DESCRIPTION OF THE TASK:
Filter out every line below that lacks "tích", and copy the rest.

═══ INFORMATION SUPPLIED ═══

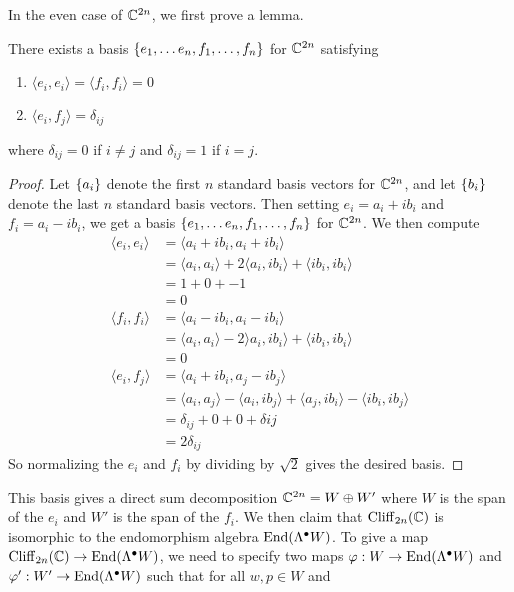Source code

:In the even case of $\mathbb{C}^{2n}$, we first prove a lemma.
%
\begin{lem}
There exists a basis $\left\lbrace e_1,\ldots e_n, f_1, \ldots, f_n \right\rbrace$ for $\mathbb{C}^{2n}$
satisfying
\begin{enumerate}
  \item $\langle e_i, e_i \rangle = \langle f_i, f_i \rangle = 0$
  \item $\langle e_i, f_j \rangle = \delta_{ij}$
\end{enumerate}
where $\delta_{ij} = 0$ if $i \neq j$ and $\delta_{ij} = 1$ if $i = j$.
\end{lem}
%
\begin{proof}
Let $\left\lbrace a_i \right\rbrace$ denote the first $n$ standard basis vectors for $\mathbb{C}^{2n}$, and let
$\left\lbrace b_i \right\rbrace$ denote the last $n$ standard basis vectors. Then setting
$e_i = a_i + ib_i$ and $f_i = a_i - ib_i$, we get a basis
$\left\lbrace e_1, \ldots e_n, f_1, \ldots, f_n \right\rbrace$ for $\mathbb{C}^{2n}$. We then compute
%
\begin{align*}
\langle e_i, e_i \rangle &=\langle a_i + ib_i, a_i + ib_i \rangle \\
&= \langle a_i, a_i \rangle +2\langle a_i, ib_i \rangle + \langle ib_i, ib_i \rangle \\
&= 1 + 0 + -1 \\
&= 0 \\
\langle f_i, f_i \rangle &= \langle a_i - ib_i, a_i - ib_i \rangle \\
&= \langle a_i,a_i \rangle -2\rangle a_i, ib_i \rangle + \langle ib_i,ib_i\rangle \\
&= 0 \\
\langle e_i, f_j \rangle &= \langle a_i + ib_i, a_j - ib_j \rangle \\
&= \langle a_i,a_j \rangle - \langle a_i,ib_j \rangle + \langle a_j, ib_i \rangle
- \langle ib_i, ib_j \rangle \\
&= \delta_{ij} + 0 + 0 + \delta{ij} \\
&= 2\delta_{ij}
\end{align*}
So normalizing the $e_i$ and $f_i$ by dividing by $\sqrt{2}$ gives the desired basis.
%
\end{proof}
%
This basis gives a direct sum decomposition $\mathbb{C}^{2n} = W \oplus W'$ where
$W$ is the span of the $e_i$ and $W'$ is the span of the $f_i$. We then claim
that $\operatorname{Cliff}_{2n}(\mathbb{C})$ is isomorphic to the endomorphism algebra
$\operatorname{End}(\Lambda^\bullet W)$. To give a map $\operatorname{Cliff}_{2n}(\mathbb{C}) \to
\operatorname{End}(\Lambda^\bullet W)$, we need to specify two maps
$\varphi : W \to \operatorname{End}(\Lambda^\bullet W)$ and
$\varphi' : W' \to \operatorname{End}(\Lambda^\bullet W)$ such that for all $w,p \in W$ and
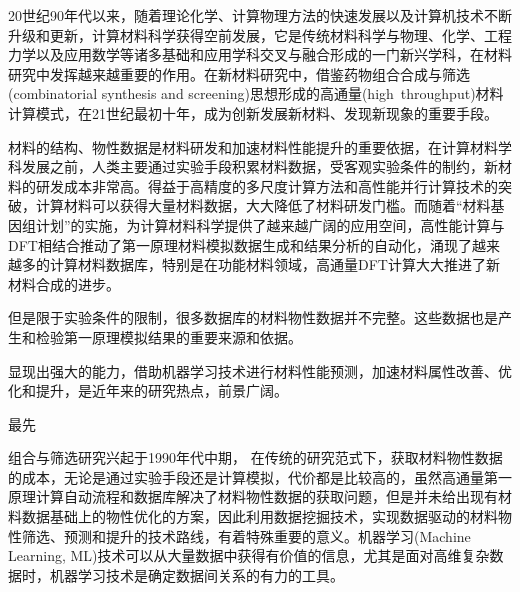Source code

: \maketitle
20世纪90年代以来，随着理论化学、计算物理方法的快速发展以及计算机技术不断升级和更新，计算材料科学获得空前发展，它是传统材料科学与物理、化学、工程力学以及应用数学等诸多基础和应用学科交叉与融合形成的一门新兴学科，在材料研究中发挥越来越重要的作用。在新材料研究中，借鉴药物组合合成与筛选\textrm{(combinatorial synthesis and screening)}思想形成的高通量(\textrm{high~throughput})材料计算模式，在21世纪最初十年，成为创新发展新材料、发现新现象的重要手段。

材料的结构、物性数据是材料研发和加速材料性能提升的重要依据，在计算材料学科发展之前，人类主要通过实验手段积累材料数据，受客观实验条件的制约，新材料的研发成本非常高。得益于高精度的多尺度计算方法和高性能并行计算技术的突破，计算材料可以获得大量材料数据，大大降低了材料研发门槛。而随着“材料基因组计划”的实施，为计算材料科学提供了越来越广阔的应用空间，高性能计算与\textrm{DFT}相结合推动了第一原理材料模拟数据生成和结果分析的自动化，涌现了越来越多的计算材料数据库，特别是在功能材料领域，高通量\textrm{DFT}计算大大推进了新材料合成的进步。


但是限于实验条件的限制，很多数据库的材料物性数据并不完整。这些数据也是产生和检验第一原理模拟结果的重要来源和依据。

显现出强大的能力，借助机器学习技术进行材料性能预测，加速材料属性改善、优化和提升，是近年来的研究热点，前景广阔。


最先

组合与筛选研究兴起于1990年代中期，
在传统的研究范式下，获取材料物性数据的成本，无论是通过实验手段还是计算模拟，代价都是比较高的，虽然高通量第一原理计算自动流程和数据库解决了材料物性数据的获取问题，但是并未给出现有材料数据基础上的物性优化的方案，因此利用数据挖掘技术，实现数据驱动的材料物性筛选、预测和提升的技术路线，有着特殊重要的意义。机器学习\textrm{(Machine Learning, ML)}技术可以从大量数据中获得有价值的信息，尤其是面对高维复杂数据时，机器学习技术是确定数据间关系的有力的工具。


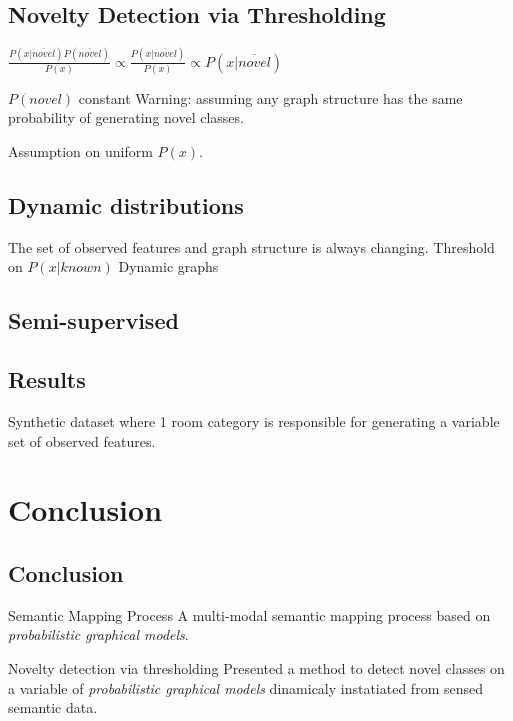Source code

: \documentclass[compress]{beamer}
\begin{document}
\subsection{Novelty Detection via Thresholding}
\begin{frame}
    $\frac{P(x|\overline{novel})P(\overline{novel})}{P(x)} \propto \frac{P(x|\overline{novel})}{P(x)} \propto P(x|\overline{novel})$
    \begin{block}{$P(novel)$ constant}
        Warning: assuming any graph structure has the same probability of generating
        novel classes.
    \end{block}
    \begin{block}
        Assumption on uniform $P(x)$.
    \end{block}
\end{frame}


\subsection{Dynamic distributions}
\begin{frame}
    The set of observed features and graph structure is always changing.
    Threshold on $P(x|known)$ \cite{bishop1994novelty}
    Dynamic graphs
\end{frame}

\subsection{Semi-supervised}
\begin{frame}
    
\end{frame}

\subsection{Results}
\begin{frame}
    Synthetic dataset where 1 room category is responsible for generating a variable set of observed features.
\end{frame}

\section{Conclusion}
\subsection{Conclusion}
\begin{frame}
    \begin{block}
        {Semantic Mapping Process}
        A multi-modal semantic mapping process based on \emph{probabilistic graphical models}.
    \end{block}
    \begin{block}
        {Novelty detection via thresholding}
        Presented a method to detect novel classes on a variable of \emph{probabilistic graphical models}
        dinamicaly instatiated from sensed semantic data.
    \end{block}
\end{frame}
\end{document}
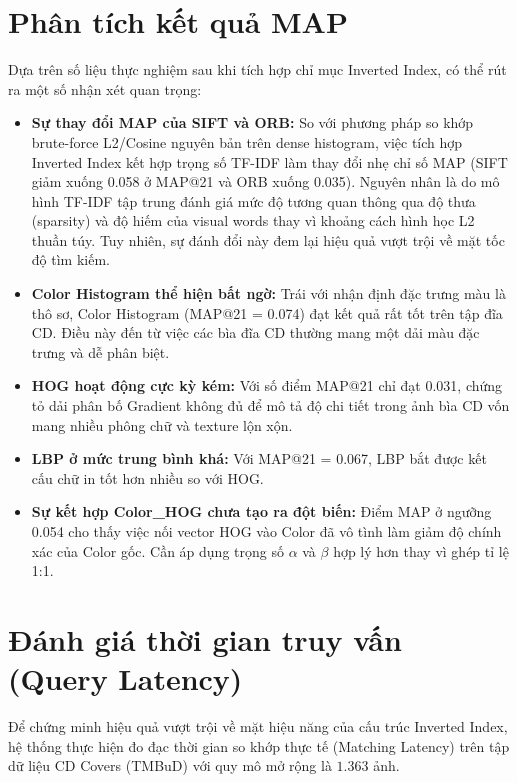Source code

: \section{Phân tích kết quả MAP}
Dựa trên số liệu thực nghiệm sau khi tích hợp chỉ mục Inverted Index, có thể rút ra một số nhận xét quan trọng:
\begin{itemize}
    \item \textbf{Sự thay đổi MAP của SIFT và ORB:} So với phương pháp so khớp brute-force L2/Cosine nguyên bản trên dense histogram, việc tích hợp Inverted Index kết hợp trọng số TF-IDF làm thay đổi nhẹ chỉ số MAP (SIFT giảm xuống 0.058 ở MAP@21 và ORB xuống 0.035). Nguyên nhân là do mô hình TF-IDF tập trung đánh giá mức độ tương quan thông qua độ thưa (sparsity) và độ hiếm của visual words thay vì khoảng cách hình học L2 thuần túy. Tuy nhiên, sự đánh đổi này đem lại hiệu quả vượt trội về mặt tốc độ tìm kiếm.
    \item \textbf{Color Histogram thể hiện bất ngờ:} Trái với nhận định đặc trưng màu là thô sơ, Color Histogram (MAP@21 = 0.074) đạt kết quả rất tốt trên tập đĩa CD. Điều này đến từ việc các bìa đĩa CD thường mang một dải màu đặc trưng và dễ phân biệt.
    \item \textbf{HOG hoạt động cực kỳ kém:} Với số điểm MAP@21 chỉ đạt 0.031, chứng tỏ dải phân bố Gradient không đủ để mô tả độ chi tiết trong ảnh bìa CD vốn mang nhiều phông chữ và texture lộn xộn.
    \item \textbf{LBP ở mức trung bình khá:} Với MAP@21 = 0.067, LBP bắt được kết cấu chữ in tốt hơn nhiều so với HOG.
    \item \textbf{Sự kết hợp Color\_HOG chưa tạo ra đột biến:} Điểm MAP ở ngưỡng 0.054 cho thấy việc nối vector HOG vào Color đã vô tình làm giảm độ chính xác của Color gốc. Cần áp dụng trọng số $\alpha$ và $\beta$ hợp lý hơn thay vì ghép tỉ lệ 1:1.
\end{itemize}

\section{Đánh giá thời gian truy vấn (Query Latency)}
Để chứng minh hiệu quả vượt trội về mặt hiệu năng của cấu trúc Inverted Index, hệ thống thực hiện đo đạc thời gian so khớp thực tế (Matching Latency) trên tập dữ liệu CD Covers (TMBuD) với quy mô mở rộng là $1.363$ ảnh.

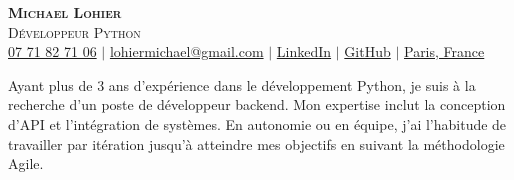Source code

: \documentclass[letterpaper,11pt]{article}
\begin{document}



\begin{center}
    \textbf{\Huge \scshape Michael Lohier} \\ \vspace{5pt}
    {\LARGE \scshape Développeur Python} \\ \vspace{3pt}
    \small
    \faMobile \hspace{.5pt} \href{
      tel:33771827106
    }{07 71 82 71 06}
    $|$
    \faAt \hspace{.5pt} \href{
      mailto:lohiermichael@gmail.com
    }{lohiermichael@gmail.com}
    $|$
    \faLinkedinSquare \hspace{.5pt} \href{
      https://www.linkedin.com/in/lohiermichael/?locale=fr
    }{LinkedIn}
    $|$
    \faGithub \hspace{.5pt} \href{https://github.com/lohiermichael}{GitHub}
    $|$
    \faMapMarker \hspace{.5pt} \href{
      https://www.google.com/maps/place/Paris/@48.8588255,2.2646353,12z/data=!3m1!4b1!4m6!3m5!1s0x47e66e1f06e2b70f:0x40b82c3688c9460!8m2!3d48.856614!4d2.3522219!16zL20vMDVxdGo?entry=ttu
    }{Paris, France}

    \raggedright
    \vspace{10pt}
    Ayant plus de 3 ans d'expérience dans le développement Python, je suis à
    la recherche d'un poste de développeur backend. Mon expertise inclut la
    conception d'API et l'intégration de systèmes. En autonomie ou en équipe,
    j'ai l'habitude de travailler par itération jusqu'à atteindre mes objectifs
    en suivant la méthodologie Agile.

\end{center}
\end{document}
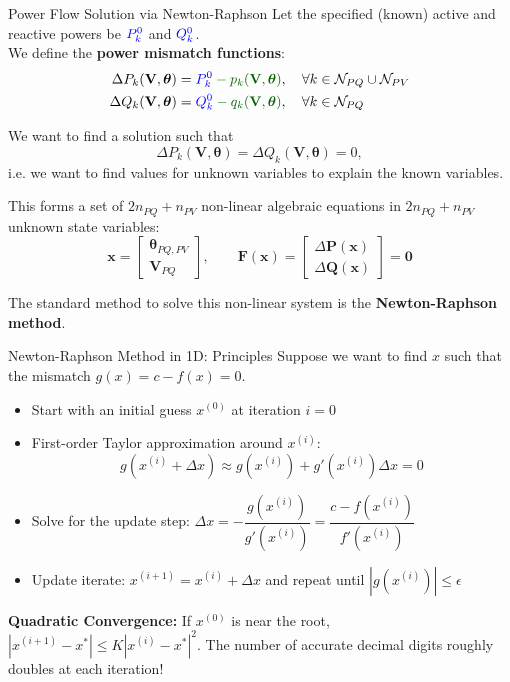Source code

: \begin{frame}[allowframebreaks]{Power Flow Solution via Newton-Raphson}
    Let the specified (known) active and reactive powers be $\mathcolor{blue}{P_k^0}$ and $\mathcolor{blue}{Q_k^0}$. \\
    We define the \textbf{power mismatch functions}:
    \begin{align*}
        \Delta P_k(\mathbf{V}, \boldsymbol{\theta}) &= \mathcolor{blue}{P_k^0} \mathcolor[RGB]{00,99,00}{- p_k(\mathbf{V}, \boldsymbol{\theta})}, \quad \forall k \in \mathcal{N}_{PQ} \cup \mathcal{N}_{PV} \\
        \Delta Q_k(\mathbf{V}, \boldsymbol{\theta}) &= \mathcolor{blue}{Q_k^0} \mathcolor[RGB]{00,99,00}{- q_k(\mathbf{V}, \boldsymbol{\theta})}, \quad \forall k \in \mathcal{N}_{PQ}
    \end{align*}

    We want to find a solution such that $$\Delta P_k(\mathbf{V}, \boldsymbol{\theta}) = \Delta Q_k(\mathbf{V}, \boldsymbol{\theta}) = 0,$$
    i.e. we want to find values for unknown variables to explain the known variables.
    
    This forms a set of $2 n_{PQ} + n_{PV}$ non-linear algebraic equations in $2 n_{PQ} + n_{PV}$ unknown state variables:
    $$\mathbf{x} = \begin{bmatrix} \boldsymbol{\theta}_{PQ, PV} \\ \mathbf{V}_{PQ} \end{bmatrix}, \qquad \mathbf{F}(\mathbf{x}) = \begin{bmatrix} \Delta \mathbf{P}(\mathbf{x}) \\ \Delta \mathbf{Q}(\mathbf{x}) \end{bmatrix} = \mathbf{0}$$
    
    The standard method to solve this non-linear system is the \textbf{Newton-Raphson method}.
\end{frame}

\begin{frame}{Newton-Raphson Method in 1D: Principles}
    Suppose we want to find $x$ such that the mismatch $g(x) = c - f(x) = 0$.
    
    \begin{itemize}
        \item Start with an initial guess $x^{(0)}$ at iteration $i=0$
        \item First-order Taylor approximation around $x^{(i)}$:
        $$g(x^{(i)} + \Delta x) \approx g(x^{(i)}) + g'(x^{(i)}) \Delta x = 0$$
        \item Solve for the update step: $\Delta x = -\dfrac{g(x^{(i)})}{g'(x^{(i)})} = \dfrac{c - f(x^{(i)})}{f'(x^{(i)})}$
        \item Update iterate: $x^{(i+1)} = x^{(i)} + \Delta x$ and repeat until $|g(x^{(i)})| \le \epsilon$
    \end{itemize}
    
    \vspace{0.15cm}
    \alert{\textbf{Quadratic Convergence:}} If $x^{(0)}$ is near the root, $|x^{(i+1)} - x^*| \le K |x^{(i)} - x^*|^2$.
    The number of accurate decimal digits roughly doubles at each iteration!
\end{frame}

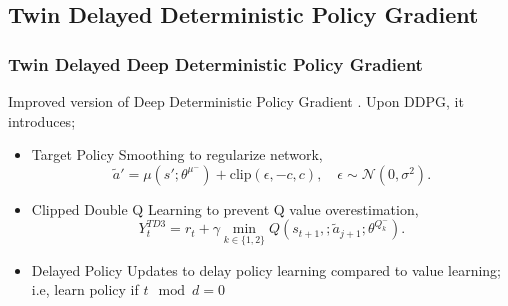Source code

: \documentclass{beamer}
\begin{document}
\subsection{Twin Delayed Deterministic Policy Gradient}
\begin{frame}
\frametitle{Twin Delayed Deep Deterministic Policy Gradient}
Improved version of Deep Deterministic Policy Gradient \cite{fujimoto_addressing_2018}.
Upon DDPG, it introduces;
\begin{itemize}
	\item Target Policy Smoothing to regularize network,
	\begin{equation}
	\label{eqn:td3_target_action}
	\widetilde{a}' = \mu(s';\theta^{\mu^-}) + \text{clip}(\epsilon, -c, c), \quad \epsilon \sim \mathcal{N}(0, \sigma^2).
	\end{equation}
	\item Clipped Double Q Learning to prevent Q value overestimation,
	\begin{equation}
	\label{eqn:td3_target}
	Y_t^{TD3} = r_t + \gamma \min_{k\in\{1,2\}} Q(s_{t+1}, ;\widetilde{a}_{j+1};\theta^{Q_k^-}).
	\end{equation}
	\item Delayed Policy Updates to delay policy learning compared to value learning; i.e, learn policy if $t\mod d = 0$
\end{itemize}
\end{frame}
\end{document}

═══

SOLVED PROBLEM:
: \section{Phân tích kết quả MAP}
Dựa trên số liệu thực nghiệm sau khi tích hợp chỉ mục Inverted Index, có thể rút ra một số nhận xét quan trọng:
    \item \textbf{Sự thay đổi MAP của SIFT và ORB:} So với phương pháp so khớp brute-force L2/Cosine nguyên bản trên dense histogram, việc tích hợp Inverted Index kết hợp trọng số TF-IDF làm thay đổi nhẹ chỉ số MAP (SIFT giảm xuống 0.058 ở MAP@21 và ORB xuống 0.035). Nguyên nhân là do mô hình TF-IDF tập trung đánh giá mức độ tương quan thông qua độ thưa (sparsity) và độ hiếm của visual words thay vì khoảng cách hình học L2 thuần túy. Tuy nhiên, sự đánh đổi này đem lại hiệu quả vượt trội về mặt tốc độ tìm kiếm.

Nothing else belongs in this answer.